El Centre Esportiu del Grau de Gandia volverá a echar el candado en enero de 2026, con una previsión de cierre que se prolongará hasta marzo, es decir, tres meses sin servicio para los usuarios. El motivo son las obras de renovación de calderas y mejora de la climatización anunciadas hoy por el gobierno local.
El proyecto, valorado en más de 700.000 euros, se financiará en gran parte gracias a los fondos europeos Next Generation (636.000 €) y con una aportación municipal de 70.000 €. Según ha explicado el concejal de Deportes, Jesús Naveiro, la actuación permitirá instalar placas solares, sustituir las calderas y mejorar el sistema de climatización, con el objetivo de reducir la factura energética y aumentar el confort del recinto.
La noticia llega apenas semanas después de que este mismo periódico publicara que el complejo acumula ya una inversión de 5,2 millones de euros (4 en su construcción y 1,2 en mantenimiento) y, pese a ello, continúa siendo un símbolo de la mala gestión deportiva en Gandia. Cortes de agua, averías constantes, una piscina cubierta cuyo techo retráctil no funciona y hasta 12 cierres en los últimos dos años forman parte del historial negro de la instalación.

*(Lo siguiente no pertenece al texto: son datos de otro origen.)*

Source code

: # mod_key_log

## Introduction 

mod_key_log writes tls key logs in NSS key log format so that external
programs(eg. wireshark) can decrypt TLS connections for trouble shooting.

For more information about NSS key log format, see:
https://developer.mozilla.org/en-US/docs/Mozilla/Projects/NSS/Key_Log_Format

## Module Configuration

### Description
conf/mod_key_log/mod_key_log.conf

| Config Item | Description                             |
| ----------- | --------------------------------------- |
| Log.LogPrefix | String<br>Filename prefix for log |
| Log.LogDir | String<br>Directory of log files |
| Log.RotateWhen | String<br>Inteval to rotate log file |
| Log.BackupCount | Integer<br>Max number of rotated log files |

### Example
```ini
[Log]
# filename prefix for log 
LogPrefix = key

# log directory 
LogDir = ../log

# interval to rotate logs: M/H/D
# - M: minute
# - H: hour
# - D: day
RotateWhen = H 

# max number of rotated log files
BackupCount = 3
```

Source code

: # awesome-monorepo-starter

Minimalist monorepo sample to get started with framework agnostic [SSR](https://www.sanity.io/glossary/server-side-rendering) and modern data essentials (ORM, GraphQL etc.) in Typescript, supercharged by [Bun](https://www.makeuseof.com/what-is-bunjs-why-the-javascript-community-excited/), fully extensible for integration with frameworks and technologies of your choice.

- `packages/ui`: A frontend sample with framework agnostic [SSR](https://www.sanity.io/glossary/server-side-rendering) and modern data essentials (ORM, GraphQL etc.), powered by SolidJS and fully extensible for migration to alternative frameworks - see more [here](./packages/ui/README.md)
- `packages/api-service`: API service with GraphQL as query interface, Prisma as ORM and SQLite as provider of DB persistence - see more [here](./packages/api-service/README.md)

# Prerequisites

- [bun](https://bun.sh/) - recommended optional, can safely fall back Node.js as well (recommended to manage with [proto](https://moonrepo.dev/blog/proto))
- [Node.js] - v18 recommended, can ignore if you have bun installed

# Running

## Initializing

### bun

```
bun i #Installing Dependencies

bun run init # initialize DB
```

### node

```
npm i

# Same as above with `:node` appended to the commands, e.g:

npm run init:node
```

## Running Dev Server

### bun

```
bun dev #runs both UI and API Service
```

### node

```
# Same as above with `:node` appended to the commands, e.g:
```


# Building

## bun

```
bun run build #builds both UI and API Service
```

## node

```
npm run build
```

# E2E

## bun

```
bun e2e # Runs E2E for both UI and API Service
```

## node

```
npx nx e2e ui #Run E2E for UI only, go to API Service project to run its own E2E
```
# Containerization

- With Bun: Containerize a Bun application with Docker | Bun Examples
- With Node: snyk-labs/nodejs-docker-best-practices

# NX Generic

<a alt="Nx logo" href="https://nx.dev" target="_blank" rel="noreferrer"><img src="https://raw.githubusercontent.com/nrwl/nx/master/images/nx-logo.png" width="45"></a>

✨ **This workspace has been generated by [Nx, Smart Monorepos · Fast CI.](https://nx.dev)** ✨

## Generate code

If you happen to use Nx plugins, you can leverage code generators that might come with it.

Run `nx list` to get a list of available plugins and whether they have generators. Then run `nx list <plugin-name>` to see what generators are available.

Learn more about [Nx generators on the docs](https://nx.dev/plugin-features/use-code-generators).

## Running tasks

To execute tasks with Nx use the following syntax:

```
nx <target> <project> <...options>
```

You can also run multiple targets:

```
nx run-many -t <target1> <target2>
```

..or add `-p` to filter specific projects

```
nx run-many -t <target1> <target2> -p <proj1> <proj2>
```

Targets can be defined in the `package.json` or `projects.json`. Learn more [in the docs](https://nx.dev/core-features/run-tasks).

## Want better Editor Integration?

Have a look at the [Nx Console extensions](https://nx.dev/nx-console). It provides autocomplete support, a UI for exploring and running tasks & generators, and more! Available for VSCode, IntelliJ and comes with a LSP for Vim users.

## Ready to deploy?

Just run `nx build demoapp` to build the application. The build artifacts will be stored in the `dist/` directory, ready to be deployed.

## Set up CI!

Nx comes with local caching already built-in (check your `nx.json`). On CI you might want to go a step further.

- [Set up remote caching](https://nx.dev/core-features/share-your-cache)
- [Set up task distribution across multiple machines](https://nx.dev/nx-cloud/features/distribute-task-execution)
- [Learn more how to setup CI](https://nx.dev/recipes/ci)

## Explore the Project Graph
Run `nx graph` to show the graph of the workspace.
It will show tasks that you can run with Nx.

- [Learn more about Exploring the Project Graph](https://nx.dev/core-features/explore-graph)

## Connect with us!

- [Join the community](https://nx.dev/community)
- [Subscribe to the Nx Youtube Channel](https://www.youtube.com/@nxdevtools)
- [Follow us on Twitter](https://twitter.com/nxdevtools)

Desde la oposición, el Partido Popular ha calificado en numerosas ocasiones el centro como “el ejemplo más evidente del fracaso del gobierno socialista en materia deportiva”, denunciando que los usuarios pagan por servicios que no reciben.
Lejos de disipar las dudas, el anuncio del nuevo cierre alimenta la percepción de que el Centre Esportiu del Grau arrastra una auténtica “maldición”: millones gastados, servicios precarios y continuas interrupciones. Un escenario que, según alertan los populares, debería servir de advertencia ante proyectos faraónicos como el futuro Gandia Arena, presupuestado en 18 millones de euros.
La gran incógnita sigue siendo la misma: ¿cuándo podrán los gandienses, y especialmente los graueros, disfrutar de un centro deportivo estable, sin cierres y sin parches constantes?